According to the US Department of Homeland Security, $250 Billion worth of IP rights were seized in 2014. Intellectual Property theft, and the correlating losses, are an ongoing risk for any manufacturer or brand that deals in products or assets that can be trademarked. While outside factors are always a contributor to this risk, there are internal steps your corporation can take to help prevent IP theft from cutting into your bottom line. E-ISG works with companies to help companies track and manage IP samples and assets through their development lifecycle. Through our hands-on experience, we’ve identified three areas of an IP sensitive asset development lifecycle that are most at risk for IP theft and leaks.
Asset Lifecycle Stages Prone to IP Leaks and Theft
Lifecycle Stage: Asset Creation
Your company has done the leg work, the research, the focus groups, the feedback loops, the trials (and errors), and have forth a new trademarkable asset! Congratulations, time to celebrate – and start protecting – this new asset. Look at your current lifecycle management and ask yourself the following questions:
- When an asset is created, how does your company track its various pieces and components?

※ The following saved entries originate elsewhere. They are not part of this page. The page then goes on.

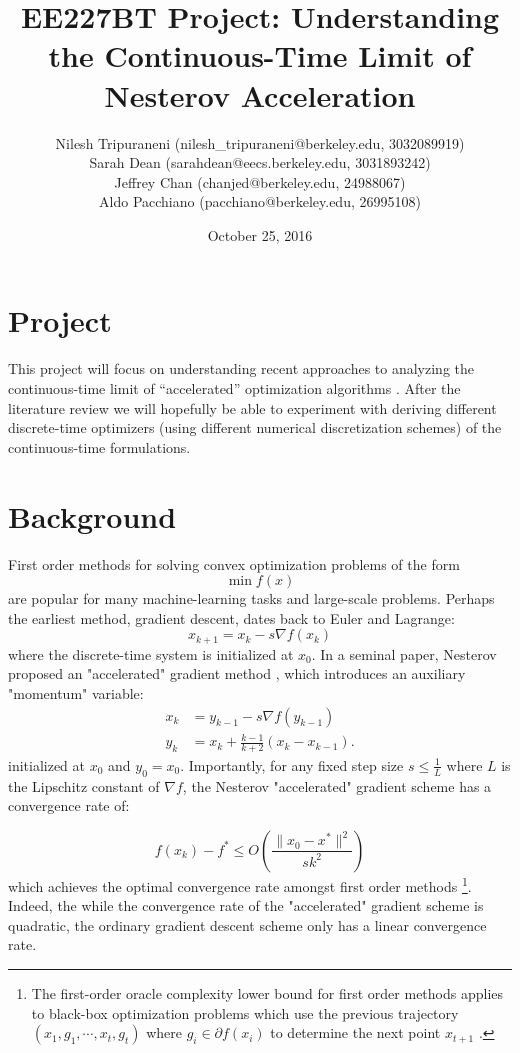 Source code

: \documentclass{article}
\title{EE227BT Project:
Understanding the Continuous-Time Limit of Nesterov Acceleration}
\author{Nilesh Tripuraneni (nilesh\_tripuraneni@berkeley.edu, 3032089919)\\ Sarah Dean (sarahdean@eecs.berkeley.edu, 3031893242)\\ Jeffrey Chan (chanjed@berkeley.edu, 24988067)\\ Aldo Pacchiano (pacchiano@berkeley.edu, 26995108)}
\date{October 25, 2016}
\begin{document}
\maketitle


\section{Project}

This project will focus on understanding recent approaches to analyzing the continuous-time limit of ``accelerated'' optimization algorithms \cite{su2014differential, wibisono2016variational, krichene2015accelerated}. After
the literature review we will hopefully be able to experiment with deriving different discrete-time optimizers (using different numerical discretization schemes) of the continuous-time formulations.

\section{Background}
First order methods for solving convex optimization problems of the form
\[\min f(x)\]
are popular for many machine-learning tasks and large-scale problems. Perhaps the earliest method, gradient descent, dates back to Euler and Lagrange:
\[x_{k+1} = x_k - s \nabla f(x_k)\]
where the discrete-time system is initialized at $x_0$. In a seminal paper, Nesterov proposed an "accelerated" gradient method \cite{nesterov1983method}, which introduces an auxiliary "momentum" variable:
\begin{align*}
    x_k &= y_{k-1} - s \nabla f(y_{k-1})\\
    y_k &= x_k + \frac{k-1}{k+2} (x_k - x_{k-1}).
\end{align*}
initialized at $x_0$ and $y_0 = x_0$. Importantly, 
for any fixed step size $s \leq \frac{1}{L}$ where $L$ is the Lipschitz constant of $\nabla f$, the Nesterov "accelerated" gradient scheme has a convergence rate of:
 
\begin{equation}
f(x_k) - f^* \leq O \left(\frac{\|x_0 - x^*\|^2}{sk^2} \right)
\end{equation}
which achieves the optimal convergence rate amongst first order methods \footnote{The first-order oracle complexity lower bound for first order methods applies to black-box optimization problems which use the previous trajectory $(x_1, g_1, \cdots, x_t, g_t)$ where $g_i \in \partial f(x_i)$ to determine the next point $x_{t+1}$ \cite{blair1985problem, nesterov2004introductory}.}. Indeed, the while the convergence rate of the "accelerated" gradient scheme is quadratic, the ordinary gradient descent scheme only has a linear convergence rate.
\end{document}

- Do those involved in its creation understand the importance of how the asset is moved?
- When does an asset get logged into your current tracking system?
Remember, the creation of an asset means, the creation of an opportunity for theft and leakage. Tracking and accountability need to happen as soon as an asset is created.
Lifecycle Stage: Asset Transfer
Transferring an asset can be as simple as moving from one room to another within the same building. It can also be as complex as moving across different countries to different corporate departments thousands of miles apart. Each time an asset switches ownership, there’s a risk that the IP may be attacked or accidentally leaked to a third party. Be sure your asset management system includes information that records who was involved in an asset’s transfer. Likewise, if the asset is on loan to an employee or department for a period, be sure the tracking system records the length of time the loan is for as well as reminders and ownership of the asset calling process.
Lifecycle Stage: Asset Disposal
The end of an asset’s lifecycle. Once the product has been developed to market, what does your company do with any preliminary IP sensitive assets? Most corporations have a plan in place for how to dispose of an IP sensitive asset sure, but a surprising number of corporations don’t have an accountability plan to ensure the disposal plan was carried out! Your tracking system needs to ensure that you know how, who, and when an asset was disposed of. Almost as important, the disposal records need to be searchable in the event of an audit or proven leak. If you’re finding yourself digging through old emails (or old office storage closets), you may want to look at upgrading your system.
While the above three stages don’t represent all the potential failure points for IP theft and leaks, they are the most common points for said leaks. If your current asset management system is falling short on these points, it might be a sign to invest in a new system.